The identification of goat peroxiredoxin-5 and the evaluation and enhancement of its stability by nanoparticle formation

Abstract

An anticancer bioactive peptide (ACBP), goat peroxiredoxin-5 (gPRDX5), was identified from goat-spleen extract after immunizing the goat with gastric cancer-cell lysate. Its amino acid sequence was determined by employing 2D nano-LC-ESI-LTQ-Orbitrap MS/MS combined with Mascot database search in the goat subset of the Uniprot database. The recombinant gPRDX5 protein was acquired by heterogeneous expression in Escherichia coli. Subsequently, the anti-cancer bioactivity of the peptide was measured by several kinds of tumor cells. The results indicated that the gPRDX5 was a good anti-cancer candidate, especially for killing B16 cells. However, the peptide was found to be unstable without modification with pharmaceutical excipients, which would be a hurdle for future medicinal application. In order to overcome this problem and find an effective way to evaluate the gPRDX5, nanoparticle formation, which has been widely used in drug delivery because of its steadiness in application, less side-effects and enhancement of drug accumulation in target issues, was used here to address the issues.

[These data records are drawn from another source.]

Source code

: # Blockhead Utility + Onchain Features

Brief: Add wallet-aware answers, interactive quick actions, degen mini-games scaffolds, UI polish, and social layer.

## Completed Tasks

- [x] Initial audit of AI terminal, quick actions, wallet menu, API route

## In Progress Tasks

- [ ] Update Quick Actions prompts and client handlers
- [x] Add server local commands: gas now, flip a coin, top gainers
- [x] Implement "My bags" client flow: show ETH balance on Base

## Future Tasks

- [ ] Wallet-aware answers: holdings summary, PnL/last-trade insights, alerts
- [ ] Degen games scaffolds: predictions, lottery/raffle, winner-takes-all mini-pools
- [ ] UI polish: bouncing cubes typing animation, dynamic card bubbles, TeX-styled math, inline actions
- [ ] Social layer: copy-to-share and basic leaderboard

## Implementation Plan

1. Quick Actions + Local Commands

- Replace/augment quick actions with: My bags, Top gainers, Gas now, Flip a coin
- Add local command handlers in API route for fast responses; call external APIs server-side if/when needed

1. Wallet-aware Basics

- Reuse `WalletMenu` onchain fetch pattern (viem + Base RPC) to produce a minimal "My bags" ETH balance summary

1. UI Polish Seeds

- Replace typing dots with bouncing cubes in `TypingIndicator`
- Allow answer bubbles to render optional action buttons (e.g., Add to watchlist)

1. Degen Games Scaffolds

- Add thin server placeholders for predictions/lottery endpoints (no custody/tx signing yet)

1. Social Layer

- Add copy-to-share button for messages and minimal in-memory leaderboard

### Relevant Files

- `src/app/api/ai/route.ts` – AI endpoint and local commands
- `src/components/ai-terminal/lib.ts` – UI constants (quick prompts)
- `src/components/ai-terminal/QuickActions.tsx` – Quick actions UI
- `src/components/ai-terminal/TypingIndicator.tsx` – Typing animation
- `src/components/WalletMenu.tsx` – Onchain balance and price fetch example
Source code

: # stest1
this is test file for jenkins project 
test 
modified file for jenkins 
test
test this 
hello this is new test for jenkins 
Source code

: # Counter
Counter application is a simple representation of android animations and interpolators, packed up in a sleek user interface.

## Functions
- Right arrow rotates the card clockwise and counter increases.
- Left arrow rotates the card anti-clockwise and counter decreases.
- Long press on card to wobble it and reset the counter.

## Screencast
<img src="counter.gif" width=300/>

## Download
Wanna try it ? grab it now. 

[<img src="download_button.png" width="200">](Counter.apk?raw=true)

In this work, the gPRDX5 was dispersed into nanoparticles before delivered to B16 cells. By the nanotechnological method, the gPRDX5 was stabilized by a fast and accurate procedure, which suggests a promising way for screening the peptide for further possible medicinal applications.

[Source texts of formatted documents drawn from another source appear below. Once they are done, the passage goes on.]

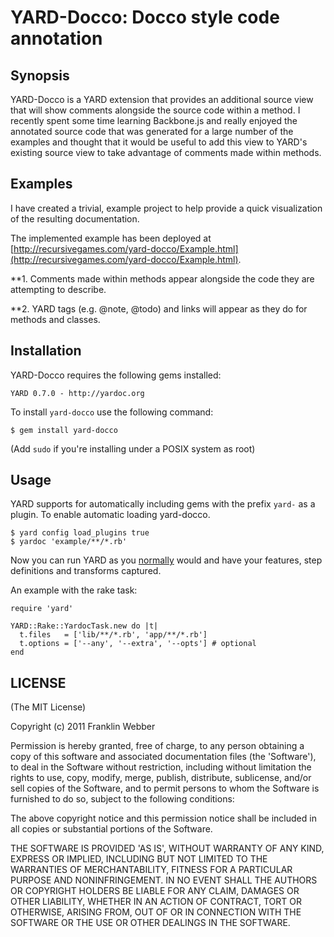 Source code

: YARD-Docco: Docco style code annotation
====================================

Synopsis
--------

YARD-Docco is a YARD extension that provides an additional source view that
will show comments alongside the source code within a method. I recently spent
some time learning Backbone.js and really enjoyed the annotated source code that
was generated for a large number of the examples and thought that it would be 
useful to add this view to YARD's existing source view to take advantage of comments
made within methods.

Examples
--------

I have created a trivial, example project to help provide a quick 
visualization of the resulting documentation.

The implemented example has been deployed at [http://recursivegames.com/yard-docco/Example.html](http://recursivegames.com/yard-docco/Example.html).

**1. Comments made within methods appear alongside the code they are attempting to describe.

**2. YARD tags (e.g. @note, @todo) and links will appear as they do for methods and classes.

Installation
------------

YARD-Docco requires the following gems installed:

    YARD 0.7.0 - http://yardoc.org

To install `yard-docco` use the following command:

    $ gem install yard-docco

(Add `sudo` if you're installing under a POSIX system as root)

Usage
-----

YARD supports for automatically including gems with the prefix `yard-` 
as a plugin. To enable automatic loading yard-docco. 

    $ yard config load_plugins true
    $ yardoc 'example/**/*.rb'

Now you can run YARD as you [normally](https://github.com/lsegal/yard) would and 
have your features, step definitions and transforms captured.

An example with the rake task:

    require 'yard'

    YARD::Rake::YardocTask.new do |t|
      t.files   = ['lib/**/*.rb', 'app/**/*.rb']
      t.options = ['--any', '--extra', '--opts'] # optional
    end

LICENSE
-------

(The MIT License)

Copyright (c) 2011 Franklin Webber

Permission is hereby granted, free of charge, to any person obtaining
a copy of this software and associated documentation files (the
'Software'), to deal in the Software without restriction, including
without limitation the rights to use, copy, modify, merge, publish,
distribute, sublicense, and/or sell copies of the Software, and to
permit persons to whom the Software is furnished to do so, subject to
the following conditions:

The above copyright notice and this permission notice shall be
included in all copies or substantial portions of the Software.

THE SOFTWARE IS PROVIDED 'AS IS', WITHOUT WARRANTY OF ANY KIND,
EXPRESS OR IMPLIED, INCLUDING BUT NOT LIMITED TO THE WARRANTIES OF
MERCHANTABILITY, FITNESS FOR A PARTICULAR PURPOSE AND NONINFRINGEMENT.
IN NO EVENT SHALL THE AUTHORS OR COPYRIGHT HOLDERS BE LIABLE FOR ANY
CLAIM, DAMAGES OR OTHER LIABILITY, WHETHER IN AN ACTION OF CONTRACT,
TORT OR OTHERWISE, ARISING FROM, OUT OF OR IN CONNECTION WITH THE
SOFTWARE OR THE USE OR OTHER DEALINGS IN THE SOFTWARE. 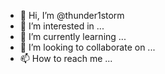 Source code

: - 👋 Hi, I’m @thunder1storm
- 👀 I’m interested in ...
- 🌱 I’m currently learning ...
- 💞️ I’m looking to collaborate on ...
- 📫 How to reach me ...

<!---
thunder1storm/thunder1storm is a ✨ special ✨ repository because its `README.md` (this file) appears on your GitHub profile.
You can click the Preview link to take a look at your changes.
--->
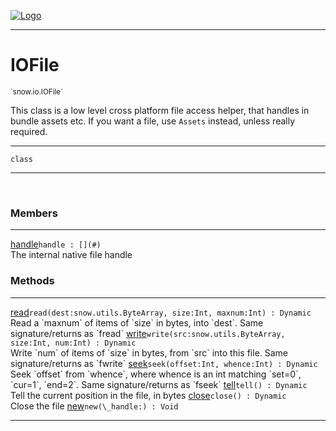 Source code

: 
[![Logo](../../../images/logo.png)](../../../api/index.html)

---



<h1>IOFile</h1>
<small>`snow.io.IOFile`</small>

This class is a low level cross platform file access helper, that handles in bundle assets etc.
    If you want a file, use `Assets` instead, unless really required.

---

`class`

---

&nbsp;
&nbsp;



<h3>Members</h3> <hr/><span class="member apipage">
                <a name="handle"><a class="lift" href="#handle">handle</a></a><code class="signature apipage">handle : [](#)</code><br/></span>
            <span class="small_desc_flat">The internal native file handle</span>





<h3>Methods</h3> <hr/><span class="method apipage">
            <a name="read"><a class="lift" href="#read">read</a></a><code class="signature apipage">read(dest:snow.utils.ByteArray<span></span>, size:Int<span></span>, maxnum:Int<span></span>) : Dynamic</code><br/><span class="small_desc_flat">Read a `maxnum` of items of `size` in bytes, into `dest`. Same signature/returns as `fread`</span>
        </span>
    <span class="method apipage">
            <a name="write"><a class="lift" href="#write">write</a></a><code class="signature apipage">write(src:snow.utils.ByteArray<span></span>, size:Int<span></span>, num:Int<span></span>) : Dynamic</code><br/><span class="small_desc_flat">Write `num` of items of `size` in bytes, from `src` into this file. Same signature/returns as `fwrite`</span>
        </span>
    <span class="method apipage">
            <a name="seek"><a class="lift" href="#seek">seek</a></a><code class="signature apipage">seek(offset:Int<span></span>, whence:Int<span></span>) : Dynamic</code><br/><span class="small_desc_flat">Seek `offset` from `whence`, where whence is an int matching `set=0`, `cur=1`, `end=2`. Same signature/returns as `fseek`</span>
        </span>
    <span class="method apipage">
            <a name="tell"><a class="lift" href="#tell">tell</a></a><code class="signature apipage">tell() : Dynamic</code><br/><span class="small_desc_flat">Tell the current position in the file, in bytes</span>
        </span>
    <span class="method apipage">
            <a name="close"><a class="lift" href="#close">close</a></a><code class="signature apipage">close() : Dynamic</code><br/><span class="small_desc_flat">Close the file</span>
        </span>
    <span class="method apipage">
            <a name="new"><a class="lift" href="#new">new</a></a><code class="signature apipage">new(\_handle:<span></span>) : Void</code><br/><span class="small_desc_flat"></span>
        </span>
    





---

&nbsp;
&nbsp;
&nbsp;
&nbsp;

Figure 1. NanoLC-orbitrap MSD TIC of ACBP’s digests.

NanoLC-orbitrap MSD, nano-flow liquid chromatography in tandem with orbitrap mass spectrum detection; TIC, total ion chromatogram.

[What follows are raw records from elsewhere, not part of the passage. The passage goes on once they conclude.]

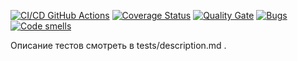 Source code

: [![CI/CD GitHub Actions](https://github.com/KatrinKuzyutkina/gtest/actions/workflows/test-action.yml/badge.svg)](https://github.com/KatrinKuzyutkina/gtest/actions/workflows/test-action.yml)
[![Coverage Status](https://coveralls.io/repos/github/KatrinKuzyutkina/gtest/badge.svg)](https://coveralls.io/github/KatrinKuzyutkina/gtest)
[![Quality Gate](https://sonarcloud.io/api/project_badges/measure?project=KatrinKuzyutkina_gtest&metric=alert_status)](https://sonarcloud.io/dashboard?id=KatrinKuzyutkina_gtest)
[![Bugs](https://sonarcloud.io/api/project_badges/measure?project=KatrinKuzyutkina_gtest&metric=bugs)](https://sonarcloud.io/summary/new_code?id=KatrinKuzyutkina_gtest)
[![Code smells](https://sonarcloud.io/api/project_badges/measure?project=KatrinKuzyutkina_gtest&metric=code_smells)](https://sonarcloud.io/dashboard?id=KatrinKuzyutkina_gtest)

Описание тестов смотреть в tests/description.md .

Figure 2. The construction of gPRDX5-pET-28a(+) plasmid and the acquisition of heterogeneous expressed gPRDX5 protein.

(a) The DNA fragment of gPRDX5 was connected to the expression vector pET-28a(+) and the plasmid was then transformed to BL21 (DE3) for protein purification, (b) The gPRDX5 was acquired by heterogeneous expression and it molecular weight was at about 18 kDa.

Figure 3. The preliminary screening of the anticancer bioactivity of gPRDX5.

The gPRDX5 was sensitive to all the six tumor cell lines with the IC50 values at about 34.15, 30.326, 44.47, 56.985, 32.545 and 28.107 for MCF7, A549, HCT116, Hep G2, Hela and B16 cells, respectively (P < 0.05). The sensitivity was the highest against B16 cells. The values varied from sample to sample within the same tumor cells.

Figure 4. Characterizations of gPRDX5 nanoparticles.

(a) The typical gPRDX5 NPs by TEM with the diameters ranging from 30 to 70 nm. (b) The average size was at about 50 nm. (c) The NPs remained stable in size within a month.

Figure 5. The anticancer effect of gPRDX5-NPs on the B16 cells.

(a) The CLSM images of the internalized NPs in B16 cells. (b) The cytotoxicity of PBS, gPRDX5 and gPRDX5-NPs (P < 0.05). The gPRDX5-NPs was more sensitive against the B16 cells.